Real Madrid head coach Zinedine Zidane disputes RFEF’s decision to ban Cristiano Ronaldo for five matches and hopes an appeal succeeds.
Zinedine Zidane has not completely given up hope of Cristiano Ronaldo taking to the field when Real Madrid host Barcelona in the second leg of the Supercopa de Espana.
Ronaldo was hit with a five-match ban by the Royal Spanish Football Federation (RFEF), after he pushed referee Ricardo de Burgos in the aftermath of being sent off in Sunday’s opening leg.
Madrid will present their appeal case to the governing body on Wednesday morning, with Barca visiting the Santiago Bernabeu in the hope of overturning a 3-1 deficit that evening.

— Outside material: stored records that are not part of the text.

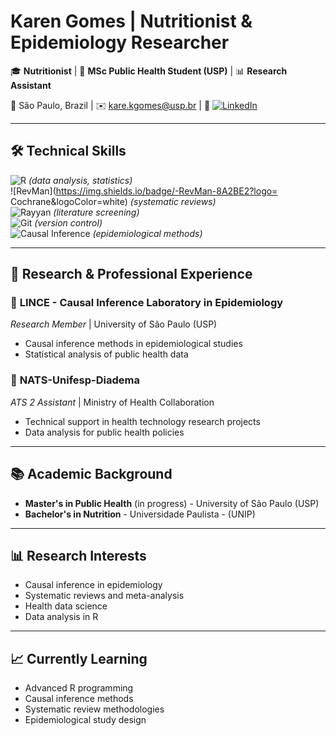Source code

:# Karen Gomes | Nutritionist & Epidemiology Researcher

🎓 **Nutritionist** | 🎯 **MSc Public Health Student (USP)** | 📊 **Research Assistant**  

📍 São Paulo, Brazil | ✉️ kare.kgomes@usp.br | 🔗 [![LinkedIn](https://img.shields.io/badge/-LinkedIn-0077B5?logo=linkedin&logoColor=white)]([seu-linkedin])

---

## 🛠 Technical Skills  
![R](https://img.shields.io/badge/-R-276DC3?logo=r&logoColor=white) *(data analysis, statistics)*  
![RevMan](https://img.shields.io/badge/-RevMan-8A2BE2?logo= Cochrane&logoColor=white) *(systematic reviews)*  
![Rayyan](https://img.shields.io/badge/-Rayyan-4CAF50?logo=rayyan&logoColor=white) *(literature screening)*  
![Git](https://img.shields.io/badge/-Git-F05032?logo=git&logoColor=white) *(version control)*  
![Causal Inference](https://img.shields.io/badge/-Causal%20Inference-FF6B6B) *(epidemiological methods)*

---

## 🔬 Research & Professional Experience

### 🏫 **LINCE - Causal Inference Laboratory in Epidemiology**  
*Research Member* | University of São Paulo (USP)  
- Causal inference methods in epidemiological studies
- Statistical analysis of public health data

### 🏥 **NATS-Unifesp-Diadema**  
*ATS 2 Assistant* | Ministry of Health Collaboration  
- Technical support in health technology research projects
- Data analysis for public health policies

---

## 📚 Academic Background  
- **Master's in Public Health** (in progress) - University of São Paulo (USP)  
- **Bachelor's in Nutrition** - Universidade Paulista - (UNIP)

---

## 📊 Research Interests  
- Causal inference in epidemiology  
- Systematic reviews and meta-analysis  
- Health data science
- Data analysis in R

---

## 📈 Currently Learning  
- Advanced R programming  
- Causal inference methods  
- Systematic review methodologies  
- Epidemiological study design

Zidane has studiously avoided being dragged into El Clasico politics since succeeding Rafael Benitez as Madrid boss, but told a pre-match news conference ‘something is up’ with the punishment meted out to Ronaldo, who was booked for removing his shirt in celebration of a stunning goal and dismissed for simulation.
‘What we’re going to do is wait for tomorrow. The committee is going to meet in the morning. After that we will see what we’re going to do,’ Zidane said.
‘I’m disappointed. All of us are disappointed. As always, I’m not going to get involved with the referees but, when you see everything that happened…
‘We are going to talk to the committee about this as well. When you think he is not going to play in five games for us, something is up.
‘It bothers me and it bothers all of us. It’s a lot of games for him and that’s all I’ll say.’
Pressed to clarify his remarks, Zidane said: ‘I’ve been very clear in my answer. What happened, happened. When you study it, at the end of the day, you say they have given Cristiano five matches and that’s a lot.
‘I hope the committee look at it. But it bothers me, when I see five matches and what [punishment] they want to give him it bothers me.
‘Cristiano wants to play. When he doesn’t play he’s not happy.’
Asked whether there was a sense of external forces in Spanish football conspiring against Ronaldo, who is currently the subject of a legal case regarding alleged tax fraud, Zidane added: ‘I don’t know. I don’t think so, I hope not.
‘I hope people are conscious of the decisions they make and conscious of the jobs they do but, in the end, five games… it’s not worth five games,’ he added.